Ø The cost-effectiveness and efficiency.

Ø Cost-utility.

Ø Cost-benefit.

b) Technical risk investigation: Technical risk is a major factor to be considered in the acquisition of refinery capabilities. While the application of developmental technology offers potentially significantly enhanced capability over existing systems, it can also lead to excessive delays and cost blow-outs. Example of that, is delivering on specification product to consumer (offspec quality et al.) and work is not delivering the right operation, maintenance and support to sustain the profitability of the operation. The technical risk analysis is aiming:

Ø To understand the origin and level of technical risk.

Ø To check that the project strategy and resources are appropriate to the level and type of technical risks. Also, propose how the identified issues will be managed.

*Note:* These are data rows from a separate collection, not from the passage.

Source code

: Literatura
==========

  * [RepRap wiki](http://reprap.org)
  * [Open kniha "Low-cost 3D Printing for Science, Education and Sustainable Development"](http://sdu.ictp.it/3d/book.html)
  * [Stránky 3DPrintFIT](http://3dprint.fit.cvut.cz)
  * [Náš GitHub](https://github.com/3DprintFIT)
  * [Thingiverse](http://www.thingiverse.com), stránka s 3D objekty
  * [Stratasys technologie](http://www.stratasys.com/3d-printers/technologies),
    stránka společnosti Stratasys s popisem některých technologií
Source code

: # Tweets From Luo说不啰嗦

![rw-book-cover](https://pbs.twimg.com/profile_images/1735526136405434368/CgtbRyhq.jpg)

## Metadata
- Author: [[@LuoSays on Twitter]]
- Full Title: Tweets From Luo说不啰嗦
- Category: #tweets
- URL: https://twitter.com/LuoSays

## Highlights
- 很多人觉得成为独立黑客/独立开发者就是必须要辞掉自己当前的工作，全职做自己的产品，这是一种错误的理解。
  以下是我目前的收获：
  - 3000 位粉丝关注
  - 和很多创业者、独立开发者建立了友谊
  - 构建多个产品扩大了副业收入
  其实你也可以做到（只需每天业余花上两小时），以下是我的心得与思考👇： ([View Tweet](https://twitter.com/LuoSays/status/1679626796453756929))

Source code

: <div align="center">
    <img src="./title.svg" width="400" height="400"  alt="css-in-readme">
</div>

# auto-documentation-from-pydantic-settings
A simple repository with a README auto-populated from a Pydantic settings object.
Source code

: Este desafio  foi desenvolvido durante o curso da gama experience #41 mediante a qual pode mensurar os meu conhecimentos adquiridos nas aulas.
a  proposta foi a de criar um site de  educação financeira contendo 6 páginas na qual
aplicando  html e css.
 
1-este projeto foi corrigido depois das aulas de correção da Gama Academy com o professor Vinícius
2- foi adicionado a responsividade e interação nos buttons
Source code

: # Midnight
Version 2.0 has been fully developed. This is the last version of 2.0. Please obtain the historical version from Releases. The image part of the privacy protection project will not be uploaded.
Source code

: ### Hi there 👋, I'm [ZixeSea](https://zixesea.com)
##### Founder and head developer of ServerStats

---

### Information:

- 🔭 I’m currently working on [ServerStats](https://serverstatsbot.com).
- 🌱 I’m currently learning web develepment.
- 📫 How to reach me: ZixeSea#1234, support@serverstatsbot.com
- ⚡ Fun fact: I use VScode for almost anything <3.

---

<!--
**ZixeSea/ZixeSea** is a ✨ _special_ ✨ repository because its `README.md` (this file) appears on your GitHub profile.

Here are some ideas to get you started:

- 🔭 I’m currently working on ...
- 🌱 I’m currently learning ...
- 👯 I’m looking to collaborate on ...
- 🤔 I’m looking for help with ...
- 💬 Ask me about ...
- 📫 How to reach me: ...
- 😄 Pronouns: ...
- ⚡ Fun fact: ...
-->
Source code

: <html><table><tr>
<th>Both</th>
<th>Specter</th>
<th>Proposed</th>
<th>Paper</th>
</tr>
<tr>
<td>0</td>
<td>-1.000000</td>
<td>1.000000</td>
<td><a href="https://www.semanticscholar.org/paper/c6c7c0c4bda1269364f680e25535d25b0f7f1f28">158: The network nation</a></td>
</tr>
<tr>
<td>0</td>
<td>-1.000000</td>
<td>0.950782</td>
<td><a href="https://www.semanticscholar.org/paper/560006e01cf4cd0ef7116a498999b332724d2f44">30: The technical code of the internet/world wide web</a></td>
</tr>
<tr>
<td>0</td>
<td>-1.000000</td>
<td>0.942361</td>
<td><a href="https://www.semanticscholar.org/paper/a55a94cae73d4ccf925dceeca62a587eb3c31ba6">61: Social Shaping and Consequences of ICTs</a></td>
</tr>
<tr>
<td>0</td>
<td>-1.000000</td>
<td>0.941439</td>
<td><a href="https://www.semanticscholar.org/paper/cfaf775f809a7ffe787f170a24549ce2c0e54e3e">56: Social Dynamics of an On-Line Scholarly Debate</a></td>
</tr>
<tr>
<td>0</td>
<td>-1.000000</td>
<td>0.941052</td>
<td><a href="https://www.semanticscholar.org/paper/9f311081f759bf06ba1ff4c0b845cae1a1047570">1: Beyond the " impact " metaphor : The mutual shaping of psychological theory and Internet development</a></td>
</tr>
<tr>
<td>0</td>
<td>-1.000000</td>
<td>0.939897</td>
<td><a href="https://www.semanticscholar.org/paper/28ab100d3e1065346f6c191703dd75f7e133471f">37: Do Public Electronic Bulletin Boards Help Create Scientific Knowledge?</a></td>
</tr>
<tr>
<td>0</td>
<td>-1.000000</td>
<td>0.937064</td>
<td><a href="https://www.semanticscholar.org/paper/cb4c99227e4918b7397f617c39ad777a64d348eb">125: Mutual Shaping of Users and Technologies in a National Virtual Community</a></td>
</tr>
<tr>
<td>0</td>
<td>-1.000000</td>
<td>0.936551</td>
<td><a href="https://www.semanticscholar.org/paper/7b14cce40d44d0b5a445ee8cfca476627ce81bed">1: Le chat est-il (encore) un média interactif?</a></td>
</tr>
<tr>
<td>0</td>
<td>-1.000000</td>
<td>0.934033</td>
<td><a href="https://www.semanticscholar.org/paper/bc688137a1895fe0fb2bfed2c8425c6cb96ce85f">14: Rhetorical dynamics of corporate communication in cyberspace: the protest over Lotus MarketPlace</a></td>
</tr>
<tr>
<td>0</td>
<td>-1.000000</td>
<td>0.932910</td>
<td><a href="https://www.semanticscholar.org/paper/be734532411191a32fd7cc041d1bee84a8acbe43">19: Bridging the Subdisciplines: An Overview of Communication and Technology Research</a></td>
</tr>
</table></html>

c) Occupational risk investigation: in the refinery case there are three main tributaries of occupational risk. These are safety, environment and regulations.

Figure 7. Standard risk analysis procedure.

2) Risk response plan: after identifying the risk from erstwhile process, the risk response plan is prepared. The reason why the risk response planning is an independent process from risk analysis because they have different objectives [32]. The aim of the risk response planning is to develop options and determine actions to enhance opportunities and minimize threats to system objectives. Also, it should assign responsibility to individuals or parties for each risk response. As an output of the plan, the plan should describe the types of incidents or crisis situations in which it will need to be used. It should outline the actions that need to be taken to limit the losses.

3) Risk monitoring and control: this process in general is aiming to Keep track of the identified risks and identify new risks arising during the development and the operation of support system. Usually there is more than one method of risk control for a particular problem [33]. In the SSE model is about the risk associated with the 3Ps’ elements and how the surrounding environment (E) could contribute to that.

Recording: the recording process should comply with the overall recoding process stated previously.

4.3. Design and Implementation Process

The third stage was to develop a standard design and implementation process to fit into the development procedure of a support system, with consultation of the refinery professionals. Investigations indicate that the standard design and implementation method should:

• Organizes and covers all the requirements in order to avoid misperception and shortage and minimize reliance on expert judgments.

• Present the nature of the interaction and interface between the elements in the support system where it is clearly identified and gives a clear meaning to all participants.

• Give an allocation for objectives and outcomes which are clearly defined and established. This will be structured to be used for the decision-making process.

Some of the key elements are the order information and feedback information, which are grouped in the same classification in each level (enterprise, management and process, et al.) with different detailed depths. This will provide an easier allocation mechanism for future reference. All the information should be structured in order to provide the basic building unit for the design and implementation method. Figure 8 shows the design and implementation method.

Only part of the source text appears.